Allein die letzte Kraftstoffsubvention, die 2022 eingeführt wurde, schlug mit über 3 Milliarden Euro zu Buche. Eine neue Steuerentlastung soll nun weitere 1,6 Milliarden Euro kosten. Parallel dazu erzielte die Ölindustrie während der Rabattphase dank des Iran-Konflikts zusätzliche Windfall-Gewinne in Höhe von 2,4 Milliarden Euro.
Die Subventionen schafften jedoch kaum nachhaltige Anreize für Veränderung oder Fortschritt. Kritiker monieren, die Mittel wären besser in die Schieneninfrastruktur investiert gewesen. Der Hauptbahnhof Hannover, von der Deutschen Bahn als „Drehscheibe“ des Deutschlandtakts bezeichnet, stellt einen kritischen Engpass für den Schienenverkehr in Norddeutschland dar. Die geplante Erweiterung stockt wegen einer Finanzierungslücke von 2 Milliarden Euro.
Auch die kürzlich modernisierte Bahnstrecke Berlin–Hamburg verfügt noch nicht über die moderne digitale Zugsicherung (ETCS) – ebenfalls eine Folge knapper Budgets. Ein funktionsfähiges, zuverlässiges Schienennetz hätte in Krisenzeiten eine echte Alternative zu fossilen Brennstoffen bieten können.

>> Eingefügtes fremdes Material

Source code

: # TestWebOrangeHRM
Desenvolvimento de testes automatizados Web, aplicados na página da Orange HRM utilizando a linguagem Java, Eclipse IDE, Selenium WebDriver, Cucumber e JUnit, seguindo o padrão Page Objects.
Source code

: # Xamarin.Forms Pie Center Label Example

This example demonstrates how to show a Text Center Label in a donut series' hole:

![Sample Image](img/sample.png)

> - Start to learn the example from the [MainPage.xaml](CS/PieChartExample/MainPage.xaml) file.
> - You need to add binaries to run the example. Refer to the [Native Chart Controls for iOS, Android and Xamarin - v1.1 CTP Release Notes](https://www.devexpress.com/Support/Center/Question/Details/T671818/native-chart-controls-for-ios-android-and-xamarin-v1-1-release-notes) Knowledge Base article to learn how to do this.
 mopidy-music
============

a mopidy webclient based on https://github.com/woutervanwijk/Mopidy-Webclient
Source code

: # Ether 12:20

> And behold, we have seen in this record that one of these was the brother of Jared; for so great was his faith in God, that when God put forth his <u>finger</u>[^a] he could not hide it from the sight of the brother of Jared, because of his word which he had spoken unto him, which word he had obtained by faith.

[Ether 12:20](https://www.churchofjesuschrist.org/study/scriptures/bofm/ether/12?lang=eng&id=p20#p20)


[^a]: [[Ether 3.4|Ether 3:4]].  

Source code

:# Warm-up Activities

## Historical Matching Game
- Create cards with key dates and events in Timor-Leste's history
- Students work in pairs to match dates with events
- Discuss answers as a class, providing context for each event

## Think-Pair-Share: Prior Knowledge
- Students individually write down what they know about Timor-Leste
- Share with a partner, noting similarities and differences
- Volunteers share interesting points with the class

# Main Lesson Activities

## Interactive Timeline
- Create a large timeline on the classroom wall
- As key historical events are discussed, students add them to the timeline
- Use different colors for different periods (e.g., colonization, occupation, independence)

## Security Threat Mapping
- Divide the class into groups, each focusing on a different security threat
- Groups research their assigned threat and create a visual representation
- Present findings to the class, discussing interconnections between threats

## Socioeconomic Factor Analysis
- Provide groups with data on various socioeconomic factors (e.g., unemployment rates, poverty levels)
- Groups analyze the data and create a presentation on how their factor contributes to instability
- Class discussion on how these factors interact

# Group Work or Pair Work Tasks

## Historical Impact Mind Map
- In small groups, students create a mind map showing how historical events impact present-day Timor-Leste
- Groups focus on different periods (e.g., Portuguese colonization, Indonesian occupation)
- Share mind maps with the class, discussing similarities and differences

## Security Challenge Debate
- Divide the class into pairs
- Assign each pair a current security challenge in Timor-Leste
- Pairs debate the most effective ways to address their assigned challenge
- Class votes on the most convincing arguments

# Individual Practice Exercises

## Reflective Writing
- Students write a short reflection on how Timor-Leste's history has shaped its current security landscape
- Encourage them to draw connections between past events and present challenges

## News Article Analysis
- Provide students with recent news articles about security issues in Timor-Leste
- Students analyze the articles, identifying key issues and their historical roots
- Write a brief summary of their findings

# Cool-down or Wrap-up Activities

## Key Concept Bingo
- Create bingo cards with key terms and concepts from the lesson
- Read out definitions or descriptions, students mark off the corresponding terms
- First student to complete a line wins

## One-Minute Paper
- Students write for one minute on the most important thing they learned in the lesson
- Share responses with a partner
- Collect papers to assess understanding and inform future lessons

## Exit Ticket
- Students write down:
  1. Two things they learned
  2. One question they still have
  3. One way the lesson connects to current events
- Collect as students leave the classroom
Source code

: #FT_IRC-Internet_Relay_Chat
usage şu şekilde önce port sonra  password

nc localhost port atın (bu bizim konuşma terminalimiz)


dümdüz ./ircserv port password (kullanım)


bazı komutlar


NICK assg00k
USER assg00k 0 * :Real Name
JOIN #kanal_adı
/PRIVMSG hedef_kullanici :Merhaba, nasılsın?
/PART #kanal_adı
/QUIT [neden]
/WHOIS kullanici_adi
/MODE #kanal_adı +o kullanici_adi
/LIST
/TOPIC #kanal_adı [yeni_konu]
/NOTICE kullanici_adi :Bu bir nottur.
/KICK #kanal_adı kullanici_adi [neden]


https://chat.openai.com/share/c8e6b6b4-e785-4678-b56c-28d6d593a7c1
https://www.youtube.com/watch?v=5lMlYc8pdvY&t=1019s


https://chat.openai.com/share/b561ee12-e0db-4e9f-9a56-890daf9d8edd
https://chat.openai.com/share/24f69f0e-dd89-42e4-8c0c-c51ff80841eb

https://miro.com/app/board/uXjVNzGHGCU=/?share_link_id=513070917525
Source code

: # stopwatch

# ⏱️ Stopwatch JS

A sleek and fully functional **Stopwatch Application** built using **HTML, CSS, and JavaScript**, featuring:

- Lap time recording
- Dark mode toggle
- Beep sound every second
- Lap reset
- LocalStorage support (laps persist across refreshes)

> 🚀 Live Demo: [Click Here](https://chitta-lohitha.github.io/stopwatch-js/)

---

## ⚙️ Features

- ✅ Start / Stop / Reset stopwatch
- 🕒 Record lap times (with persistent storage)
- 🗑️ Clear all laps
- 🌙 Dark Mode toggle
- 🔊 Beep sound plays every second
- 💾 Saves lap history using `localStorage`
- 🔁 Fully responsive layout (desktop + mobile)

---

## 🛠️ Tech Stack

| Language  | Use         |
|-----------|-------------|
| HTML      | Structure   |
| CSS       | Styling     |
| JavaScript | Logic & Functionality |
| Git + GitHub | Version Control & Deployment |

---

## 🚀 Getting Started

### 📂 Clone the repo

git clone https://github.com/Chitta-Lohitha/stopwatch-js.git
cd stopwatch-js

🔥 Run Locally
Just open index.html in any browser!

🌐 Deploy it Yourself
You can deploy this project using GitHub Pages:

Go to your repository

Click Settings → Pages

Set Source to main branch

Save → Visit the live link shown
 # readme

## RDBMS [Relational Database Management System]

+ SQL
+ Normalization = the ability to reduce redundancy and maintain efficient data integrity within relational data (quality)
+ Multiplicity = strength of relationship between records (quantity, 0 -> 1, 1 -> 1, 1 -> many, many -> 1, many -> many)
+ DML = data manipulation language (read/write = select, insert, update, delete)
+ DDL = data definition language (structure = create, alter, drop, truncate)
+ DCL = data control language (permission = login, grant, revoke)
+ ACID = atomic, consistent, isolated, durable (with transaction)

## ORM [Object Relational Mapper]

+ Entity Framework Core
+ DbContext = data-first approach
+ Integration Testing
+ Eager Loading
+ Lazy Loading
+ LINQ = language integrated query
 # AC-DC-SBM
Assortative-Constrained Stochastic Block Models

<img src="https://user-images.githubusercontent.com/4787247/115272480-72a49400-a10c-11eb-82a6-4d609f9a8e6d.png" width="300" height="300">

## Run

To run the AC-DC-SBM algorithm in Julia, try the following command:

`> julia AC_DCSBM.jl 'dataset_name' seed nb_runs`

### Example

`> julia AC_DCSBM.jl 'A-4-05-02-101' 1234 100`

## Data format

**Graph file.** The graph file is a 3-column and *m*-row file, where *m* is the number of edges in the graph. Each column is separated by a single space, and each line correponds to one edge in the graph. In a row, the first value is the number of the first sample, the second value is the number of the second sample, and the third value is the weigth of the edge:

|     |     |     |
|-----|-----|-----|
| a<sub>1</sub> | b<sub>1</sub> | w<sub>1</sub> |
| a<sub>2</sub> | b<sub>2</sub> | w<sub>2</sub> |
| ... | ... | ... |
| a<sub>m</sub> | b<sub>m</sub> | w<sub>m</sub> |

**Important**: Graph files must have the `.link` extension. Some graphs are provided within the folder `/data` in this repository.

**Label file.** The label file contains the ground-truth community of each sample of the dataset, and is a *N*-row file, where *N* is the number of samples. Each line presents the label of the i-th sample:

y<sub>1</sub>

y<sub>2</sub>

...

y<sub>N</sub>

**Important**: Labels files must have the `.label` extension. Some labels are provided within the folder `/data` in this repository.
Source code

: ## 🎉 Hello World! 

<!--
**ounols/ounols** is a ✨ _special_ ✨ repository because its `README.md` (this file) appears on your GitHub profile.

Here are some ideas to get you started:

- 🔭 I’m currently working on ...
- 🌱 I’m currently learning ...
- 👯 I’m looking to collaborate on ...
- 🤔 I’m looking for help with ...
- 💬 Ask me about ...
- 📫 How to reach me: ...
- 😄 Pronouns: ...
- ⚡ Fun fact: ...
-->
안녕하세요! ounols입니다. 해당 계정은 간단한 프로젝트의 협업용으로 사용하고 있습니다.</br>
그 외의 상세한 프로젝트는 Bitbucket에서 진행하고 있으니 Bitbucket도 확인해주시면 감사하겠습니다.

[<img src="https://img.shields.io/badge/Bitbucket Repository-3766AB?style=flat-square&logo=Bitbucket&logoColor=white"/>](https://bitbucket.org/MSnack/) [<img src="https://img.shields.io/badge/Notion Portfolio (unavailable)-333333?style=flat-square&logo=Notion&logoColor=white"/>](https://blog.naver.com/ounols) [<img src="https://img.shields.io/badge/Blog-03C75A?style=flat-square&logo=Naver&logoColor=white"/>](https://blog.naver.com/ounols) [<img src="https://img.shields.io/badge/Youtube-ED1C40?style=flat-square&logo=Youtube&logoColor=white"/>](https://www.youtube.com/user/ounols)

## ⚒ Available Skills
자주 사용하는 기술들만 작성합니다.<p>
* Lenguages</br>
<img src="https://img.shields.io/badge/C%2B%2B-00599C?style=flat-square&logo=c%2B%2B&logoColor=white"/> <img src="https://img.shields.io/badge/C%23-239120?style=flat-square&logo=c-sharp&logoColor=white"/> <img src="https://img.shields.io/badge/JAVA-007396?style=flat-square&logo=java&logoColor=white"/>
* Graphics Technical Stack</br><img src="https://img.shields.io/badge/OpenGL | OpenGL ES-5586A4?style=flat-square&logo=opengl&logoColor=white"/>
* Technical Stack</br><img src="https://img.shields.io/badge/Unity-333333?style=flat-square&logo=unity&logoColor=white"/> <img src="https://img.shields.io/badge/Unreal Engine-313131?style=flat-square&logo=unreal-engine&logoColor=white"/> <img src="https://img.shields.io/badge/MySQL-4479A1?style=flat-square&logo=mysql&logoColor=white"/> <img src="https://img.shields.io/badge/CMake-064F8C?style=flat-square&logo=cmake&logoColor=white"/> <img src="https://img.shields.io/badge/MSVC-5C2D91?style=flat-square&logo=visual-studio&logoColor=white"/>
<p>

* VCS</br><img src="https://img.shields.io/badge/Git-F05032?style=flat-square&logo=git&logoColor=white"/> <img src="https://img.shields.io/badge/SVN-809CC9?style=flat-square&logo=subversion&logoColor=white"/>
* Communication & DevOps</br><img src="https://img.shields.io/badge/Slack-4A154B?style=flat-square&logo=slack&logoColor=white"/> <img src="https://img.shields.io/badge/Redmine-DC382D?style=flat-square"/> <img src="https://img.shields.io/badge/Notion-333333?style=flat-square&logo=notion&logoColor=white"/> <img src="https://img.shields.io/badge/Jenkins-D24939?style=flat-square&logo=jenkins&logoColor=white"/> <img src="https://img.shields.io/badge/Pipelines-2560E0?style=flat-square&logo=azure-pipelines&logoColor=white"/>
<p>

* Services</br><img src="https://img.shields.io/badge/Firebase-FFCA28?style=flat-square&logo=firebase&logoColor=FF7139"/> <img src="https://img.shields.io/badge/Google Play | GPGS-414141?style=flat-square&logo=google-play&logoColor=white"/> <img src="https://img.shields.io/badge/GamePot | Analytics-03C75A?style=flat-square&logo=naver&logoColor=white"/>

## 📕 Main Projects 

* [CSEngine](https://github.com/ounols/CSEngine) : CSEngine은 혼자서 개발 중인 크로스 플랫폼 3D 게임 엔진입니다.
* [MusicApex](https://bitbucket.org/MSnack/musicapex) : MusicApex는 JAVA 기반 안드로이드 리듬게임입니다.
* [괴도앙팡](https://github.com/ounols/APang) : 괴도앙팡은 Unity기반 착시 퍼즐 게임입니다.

Die Kraftstoffsubventionen haben öffentliche Mittel aufgezehrt und gleichzeitig der Ölindustrie genutzt. Schienenprojekte, die die Abhängigkeit von fossilen Energieträgern verringern könnten, bleiben dagegen unterfinanziert. Die Diskrepanz zwischen Ausgaben und langfristigen Bedürfnissen steht nun in der Kritik.